Task item: Copy all records verbatim, images excluded.

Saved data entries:
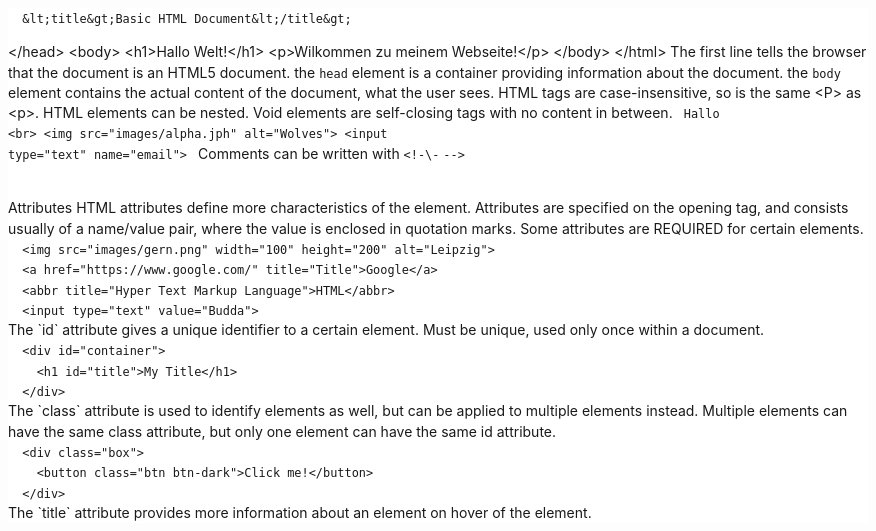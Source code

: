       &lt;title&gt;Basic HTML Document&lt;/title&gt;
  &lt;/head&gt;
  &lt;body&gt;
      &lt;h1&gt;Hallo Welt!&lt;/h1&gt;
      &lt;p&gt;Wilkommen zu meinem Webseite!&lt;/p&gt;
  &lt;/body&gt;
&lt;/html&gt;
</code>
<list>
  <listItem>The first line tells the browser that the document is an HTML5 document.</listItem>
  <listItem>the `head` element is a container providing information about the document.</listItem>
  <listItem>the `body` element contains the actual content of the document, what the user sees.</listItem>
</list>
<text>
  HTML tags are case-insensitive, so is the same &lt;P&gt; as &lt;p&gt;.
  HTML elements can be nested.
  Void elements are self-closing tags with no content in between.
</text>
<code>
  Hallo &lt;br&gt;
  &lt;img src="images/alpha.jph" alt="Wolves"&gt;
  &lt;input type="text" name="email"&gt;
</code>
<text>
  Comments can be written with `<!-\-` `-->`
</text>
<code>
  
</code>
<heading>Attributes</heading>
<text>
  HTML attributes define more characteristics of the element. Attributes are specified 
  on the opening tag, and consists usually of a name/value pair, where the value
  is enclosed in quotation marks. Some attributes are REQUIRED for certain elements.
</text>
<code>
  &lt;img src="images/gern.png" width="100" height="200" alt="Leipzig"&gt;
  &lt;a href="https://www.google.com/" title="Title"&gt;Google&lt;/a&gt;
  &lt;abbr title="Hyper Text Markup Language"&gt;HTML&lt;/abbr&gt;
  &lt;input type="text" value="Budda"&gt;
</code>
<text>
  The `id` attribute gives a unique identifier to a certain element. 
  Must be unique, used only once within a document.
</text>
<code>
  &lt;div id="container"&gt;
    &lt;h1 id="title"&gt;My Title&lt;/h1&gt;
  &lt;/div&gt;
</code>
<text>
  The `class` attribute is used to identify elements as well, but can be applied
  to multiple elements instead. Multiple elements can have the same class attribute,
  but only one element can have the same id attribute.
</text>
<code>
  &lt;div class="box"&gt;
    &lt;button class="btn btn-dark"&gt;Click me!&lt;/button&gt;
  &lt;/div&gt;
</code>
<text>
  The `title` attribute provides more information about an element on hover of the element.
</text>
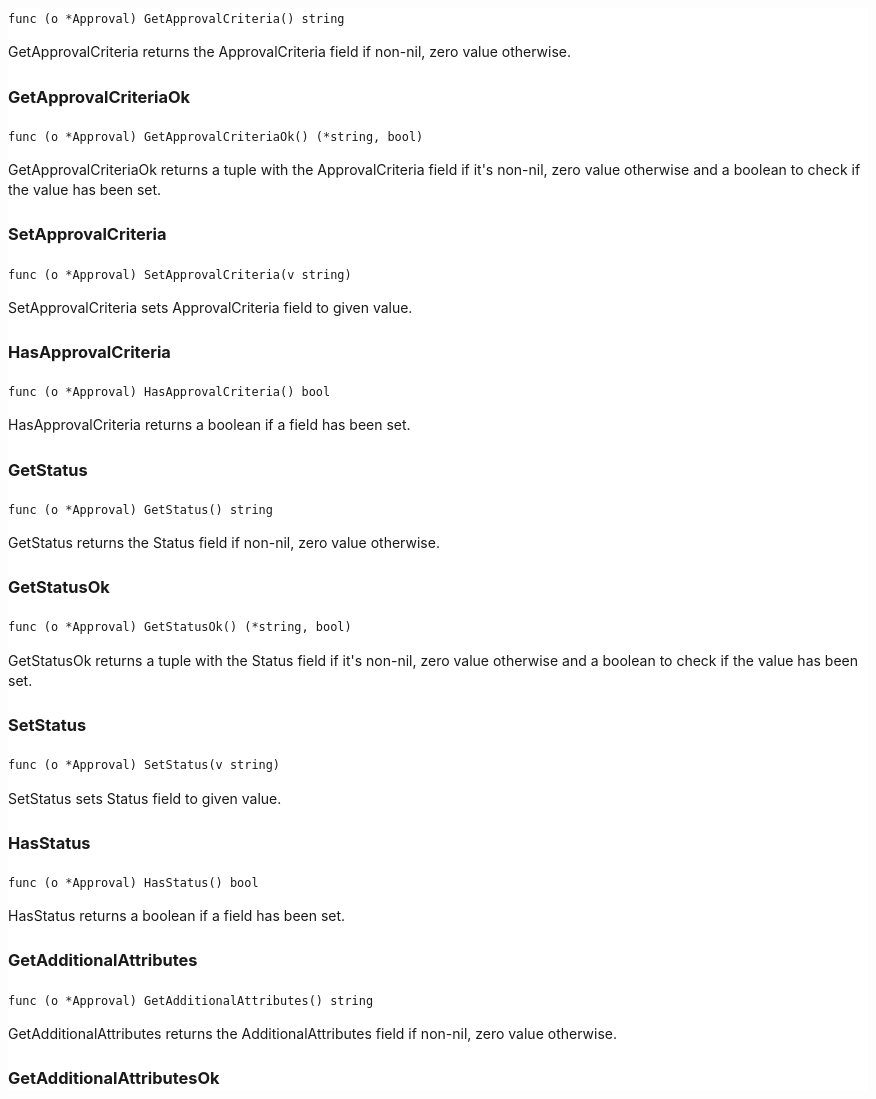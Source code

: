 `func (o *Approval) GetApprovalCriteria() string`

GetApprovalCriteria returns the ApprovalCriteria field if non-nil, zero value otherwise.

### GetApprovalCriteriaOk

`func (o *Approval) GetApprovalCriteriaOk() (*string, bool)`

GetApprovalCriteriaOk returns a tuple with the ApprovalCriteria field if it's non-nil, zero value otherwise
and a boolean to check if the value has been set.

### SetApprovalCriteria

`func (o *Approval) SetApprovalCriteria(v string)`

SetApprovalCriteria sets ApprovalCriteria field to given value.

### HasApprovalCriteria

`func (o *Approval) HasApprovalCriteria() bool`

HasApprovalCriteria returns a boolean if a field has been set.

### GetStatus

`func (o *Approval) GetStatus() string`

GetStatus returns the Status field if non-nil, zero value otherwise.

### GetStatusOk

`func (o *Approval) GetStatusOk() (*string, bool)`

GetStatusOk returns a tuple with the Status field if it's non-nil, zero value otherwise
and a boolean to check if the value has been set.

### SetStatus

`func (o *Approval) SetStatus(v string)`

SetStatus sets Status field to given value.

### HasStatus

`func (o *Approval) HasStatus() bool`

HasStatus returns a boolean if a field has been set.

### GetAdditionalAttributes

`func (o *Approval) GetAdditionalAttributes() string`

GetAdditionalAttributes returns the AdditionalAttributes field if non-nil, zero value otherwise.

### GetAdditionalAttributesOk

Task response:
Source code

:       &lt;title&gt;Basic HTML Document&lt;/title&gt;
  &lt;/head&gt;
  &lt;body&gt;
      &lt;h1&gt;Hallo Welt!&lt;/h1&gt;
      &lt;p&gt;Wilkommen zu meinem Webseite!&lt;/p&gt;
  &lt;/body&gt;
&lt;/html&gt;
</code>
<list>
  <listItem>The first line tells the browser that the document is an HTML5 document.</listItem>
  <listItem>the `head` element is a container providing information about the document.</listItem>
  <listItem>the `body` element contains the actual content of the document, what the user sees.</listItem>
</list>
<text>
  HTML tags are case-insensitive, so is the same &lt;P&gt; as &lt;p&gt;.
  HTML elements can be nested.
  Void elements are self-closing tags with no content in between.
</text>
<code>
  Hallo &lt;br&gt;
  &lt;img src="images/alpha.jph" alt="Wolves"&gt;
  &lt;input type="text" name="email"&gt;
</code>
<text>
  Comments can be written with `<!-\-` `-->`
</text>
<code>
  
</code>
<heading>Attributes</heading>
<text>
  HTML attributes define more characteristics of the element. Attributes are specified 
  on the opening tag, and consists usually of a name/value pair, where the value
  is enclosed in quotation marks. Some attributes are REQUIRED for certain elements.
</text>
<code>
  &lt;img src="images/gern.png" width="100" height="200" alt="Leipzig"&gt;
  &lt;a href="https://www.google.com/" title="Title"&gt;Google&lt;/a&gt;
  &lt;abbr title="Hyper Text Markup Language"&gt;HTML&lt;/abbr&gt;
  &lt;input type="text" value="Budda"&gt;
</code>
<text>
  The `id` attribute gives a unique identifier to a certain element. 
  Must be unique, used only once within a document.
</text>
<code>
  &lt;div id="container"&gt;
    &lt;h1 id="title"&gt;My Title&lt;/h1&gt;
  &lt;/div&gt;
</code>
<text>
  The `class` attribute is used to identify elements as well, but can be applied
  to multiple elements instead. Multiple elements can have the same class attribute,
  but only one element can have the same id attribute.
</text>
<code>
  &lt;div class="box"&gt;
    &lt;button class="btn btn-dark"&gt;Click me!&lt;/button&gt;
  &lt;/div&gt;
</code>
<text>
  The `title` attribute provides more information about an element on hover of the element.
</text>
Source code

: `func (o *Approval) GetApprovalCriteria() string`

GetApprovalCriteria returns the ApprovalCriteria field if non-nil, zero value otherwise.

### GetApprovalCriteriaOk

`func (o *Approval) GetApprovalCriteriaOk() (*string, bool)`

GetApprovalCriteriaOk returns a tuple with the ApprovalCriteria field if it's non-nil, zero value otherwise
and a boolean to check if the value has been set.

### SetApprovalCriteria

`func (o *Approval) SetApprovalCriteria(v string)`

SetApprovalCriteria sets ApprovalCriteria field to given value.

### HasApprovalCriteria

`func (o *Approval) HasApprovalCriteria() bool`

HasApprovalCriteria returns a boolean if a field has been set.

### GetStatus

`func (o *Approval) GetStatus() string`

GetStatus returns the Status field if non-nil, zero value otherwise.

### GetStatusOk

`func (o *Approval) GetStatusOk() (*string, bool)`

GetStatusOk returns a tuple with the Status field if it's non-nil, zero value otherwise
and a boolean to check if the value has been set.

### SetStatus

`func (o *Approval) SetStatus(v string)`

SetStatus sets Status field to given value.

### HasStatus

`func (o *Approval) HasStatus() bool`

HasStatus returns a boolean if a field has been set.

### GetAdditionalAttributes

`func (o *Approval) GetAdditionalAttributes() string`

GetAdditionalAttributes returns the AdditionalAttributes field if non-nil, zero value otherwise.

### GetAdditionalAttributesOk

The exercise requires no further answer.